** Opening Data block **
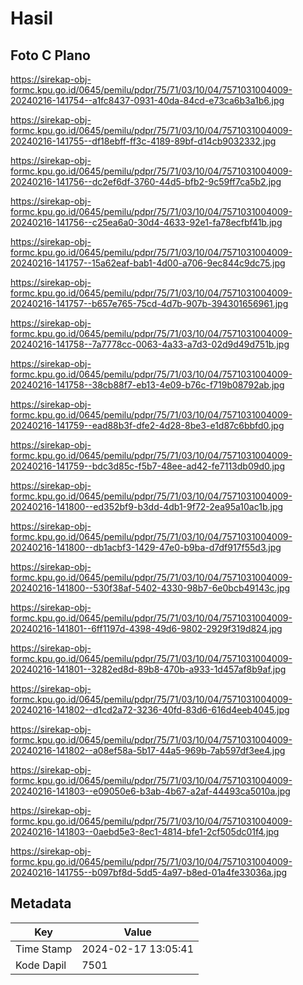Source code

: # Hasil

## Foto C Plano

https://sirekap-obj-formc.kpu.go.id/0645/pemilu/pdpr/75/71/03/10/04/7571031004009-20240216-141754--a1fc8437-0931-40da-84cd-e73ca6b3a1b6.jpg

https://sirekap-obj-formc.kpu.go.id/0645/pemilu/pdpr/75/71/03/10/04/7571031004009-20240216-141755--df18ebff-ff3c-4189-89bf-d14cb9032332.jpg

https://sirekap-obj-formc.kpu.go.id/0645/pemilu/pdpr/75/71/03/10/04/7571031004009-20240216-141756--dc2ef6df-3760-44d5-bfb2-9c59ff7ca5b2.jpg

https://sirekap-obj-formc.kpu.go.id/0645/pemilu/pdpr/75/71/03/10/04/7571031004009-20240216-141756--c25ea6a0-30d4-4633-92e1-fa78ecfbf41b.jpg

https://sirekap-obj-formc.kpu.go.id/0645/pemilu/pdpr/75/71/03/10/04/7571031004009-20240216-141757--15a62eaf-bab1-4d00-a706-9ec844c9dc75.jpg

https://sirekap-obj-formc.kpu.go.id/0645/pemilu/pdpr/75/71/03/10/04/7571031004009-20240216-141757--b657e765-75cd-4d7b-907b-394301656961.jpg

https://sirekap-obj-formc.kpu.go.id/0645/pemilu/pdpr/75/71/03/10/04/7571031004009-20240216-141758--7a7778cc-0063-4a33-a7d3-02d9d49d751b.jpg

https://sirekap-obj-formc.kpu.go.id/0645/pemilu/pdpr/75/71/03/10/04/7571031004009-20240216-141758--38cb88f7-eb13-4e09-b76c-f719b08792ab.jpg

https://sirekap-obj-formc.kpu.go.id/0645/pemilu/pdpr/75/71/03/10/04/7571031004009-20240216-141759--ead88b3f-dfe2-4d28-8be3-e1d87c6bbfd0.jpg

https://sirekap-obj-formc.kpu.go.id/0645/pemilu/pdpr/75/71/03/10/04/7571031004009-20240216-141759--bdc3d85c-f5b7-48ee-ad42-fe7113db09d0.jpg

https://sirekap-obj-formc.kpu.go.id/0645/pemilu/pdpr/75/71/03/10/04/7571031004009-20240216-141800--ed352bf9-b3dd-4db1-9f72-2ea95a10ac1b.jpg

https://sirekap-obj-formc.kpu.go.id/0645/pemilu/pdpr/75/71/03/10/04/7571031004009-20240216-141800--db1acbf3-1429-47e0-b9ba-d7df917f55d3.jpg

https://sirekap-obj-formc.kpu.go.id/0645/pemilu/pdpr/75/71/03/10/04/7571031004009-20240216-141800--530f38af-5402-4330-98b7-6e0bcb49143c.jpg

https://sirekap-obj-formc.kpu.go.id/0645/pemilu/pdpr/75/71/03/10/04/7571031004009-20240216-141801--6ff1197d-4398-49d6-9802-2929f319d824.jpg

https://sirekap-obj-formc.kpu.go.id/0645/pemilu/pdpr/75/71/03/10/04/7571031004009-20240216-141801--3282ed8d-89b8-470b-a933-1d457af8b9af.jpg

https://sirekap-obj-formc.kpu.go.id/0645/pemilu/pdpr/75/71/03/10/04/7571031004009-20240216-141802--d1cd2a72-3236-40fd-83d6-616d4eeb4045.jpg

https://sirekap-obj-formc.kpu.go.id/0645/pemilu/pdpr/75/71/03/10/04/7571031004009-20240216-141802--a08ef58a-5b17-44a5-969b-7ab597df3ee4.jpg

https://sirekap-obj-formc.kpu.go.id/0645/pemilu/pdpr/75/71/03/10/04/7571031004009-20240216-141803--e09050e6-b3ab-4b67-a2af-44493ca5010a.jpg

https://sirekap-obj-formc.kpu.go.id/0645/pemilu/pdpr/75/71/03/10/04/7571031004009-20240216-141803--0aebd5e3-8ec1-4814-bfe1-2cf505dc01f4.jpg

https://sirekap-obj-formc.kpu.go.id/0645/pemilu/pdpr/75/71/03/10/04/7571031004009-20240216-141755--b097bf8d-5dd5-4a97-b8ed-01a4fe33036a.jpg


## Metadata

| Key        | Value               |
| ---------- | ------------------- |
| Time Stamp | 2024-02-17 13:05:41 |
| Kode Dapil | 7501                |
** Closing Data block **
**Problem**
All of the records above should be reproduced exactly, with the pictures left out.

**Your response**
Source code

: # Hasil

## Foto C Plano

https://sirekap-obj-formc.kpu.go.id/0645/pemilu/pdpr/75/71/03/10/04/7571031004009-20240216-141754--a1fc8437-0931-40da-84cd-e73ca6b3a1b6.jpg

https://sirekap-obj-formc.kpu.go.id/0645/pemilu/pdpr/75/71/03/10/04/7571031004009-20240216-141755--df18ebff-ff3c-4189-89bf-d14cb9032332.jpg

https://sirekap-obj-formc.kpu.go.id/0645/pemilu/pdpr/75/71/03/10/04/7571031004009-20240216-141756--dc2ef6df-3760-44d5-bfb2-9c59ff7ca5b2.jpg

https://sirekap-obj-formc.kpu.go.id/0645/pemilu/pdpr/75/71/03/10/04/7571031004009-20240216-141756--c25ea6a0-30d4-4633-92e1-fa78ecfbf41b.jpg

https://sirekap-obj-formc.kpu.go.id/0645/pemilu/pdpr/75/71/03/10/04/7571031004009-20240216-141757--15a62eaf-bab1-4d00-a706-9ec844c9dc75.jpg

https://sirekap-obj-formc.kpu.go.id/0645/pemilu/pdpr/75/71/03/10/04/7571031004009-20240216-141757--b657e765-75cd-4d7b-907b-394301656961.jpg

https://sirekap-obj-formc.kpu.go.id/0645/pemilu/pdpr/75/71/03/10/04/7571031004009-20240216-141758--7a7778cc-0063-4a33-a7d3-02d9d49d751b.jpg

https://sirekap-obj-formc.kpu.go.id/0645/pemilu/pdpr/75/71/03/10/04/7571031004009-20240216-141758--38cb88f7-eb13-4e09-b76c-f719b08792ab.jpg

https://sirekap-obj-formc.kpu.go.id/0645/pemilu/pdpr/75/71/03/10/04/7571031004009-20240216-141759--ead88b3f-dfe2-4d28-8be3-e1d87c6bbfd0.jpg

https://sirekap-obj-formc.kpu.go.id/0645/pemilu/pdpr/75/71/03/10/04/7571031004009-20240216-141759--bdc3d85c-f5b7-48ee-ad42-fe7113db09d0.jpg

https://sirekap-obj-formc.kpu.go.id/0645/pemilu/pdpr/75/71/03/10/04/7571031004009-20240216-141800--ed352bf9-b3dd-4db1-9f72-2ea95a10ac1b.jpg

https://sirekap-obj-formc.kpu.go.id/0645/pemilu/pdpr/75/71/03/10/04/7571031004009-20240216-141800--db1acbf3-1429-47e0-b9ba-d7df917f55d3.jpg

https://sirekap-obj-formc.kpu.go.id/0645/pemilu/pdpr/75/71/03/10/04/7571031004009-20240216-141800--530f38af-5402-4330-98b7-6e0bcb49143c.jpg

https://sirekap-obj-formc.kpu.go.id/0645/pemilu/pdpr/75/71/03/10/04/7571031004009-20240216-141801--6ff1197d-4398-49d6-9802-2929f319d824.jpg

https://sirekap-obj-formc.kpu.go.id/0645/pemilu/pdpr/75/71/03/10/04/7571031004009-20240216-141801--3282ed8d-89b8-470b-a933-1d457af8b9af.jpg

https://sirekap-obj-formc.kpu.go.id/0645/pemilu/pdpr/75/71/03/10/04/7571031004009-20240216-141802--d1cd2a72-3236-40fd-83d6-616d4eeb4045.jpg

https://sirekap-obj-formc.kpu.go.id/0645/pemilu/pdpr/75/71/03/10/04/7571031004009-20240216-141802--a08ef58a-5b17-44a5-969b-7ab597df3ee4.jpg

https://sirekap-obj-formc.kpu.go.id/0645/pemilu/pdpr/75/71/03/10/04/7571031004009-20240216-141803--e09050e6-b3ab-4b67-a2af-44493ca5010a.jpg

https://sirekap-obj-formc.kpu.go.id/0645/pemilu/pdpr/75/71/03/10/04/7571031004009-20240216-141803--0aebd5e3-8ec1-4814-bfe1-2cf505dc01f4.jpg

https://sirekap-obj-formc.kpu.go.id/0645/pemilu/pdpr/75/71/03/10/04/7571031004009-20240216-141755--b097bf8d-5dd5-4a97-b8ed-01a4fe33036a.jpg


## Metadata

| Key        | Value               |
| ---------- | ------------------- |
| Time Stamp | 2024-02-17 13:05:41 |
| Kode Dapil | 7501                |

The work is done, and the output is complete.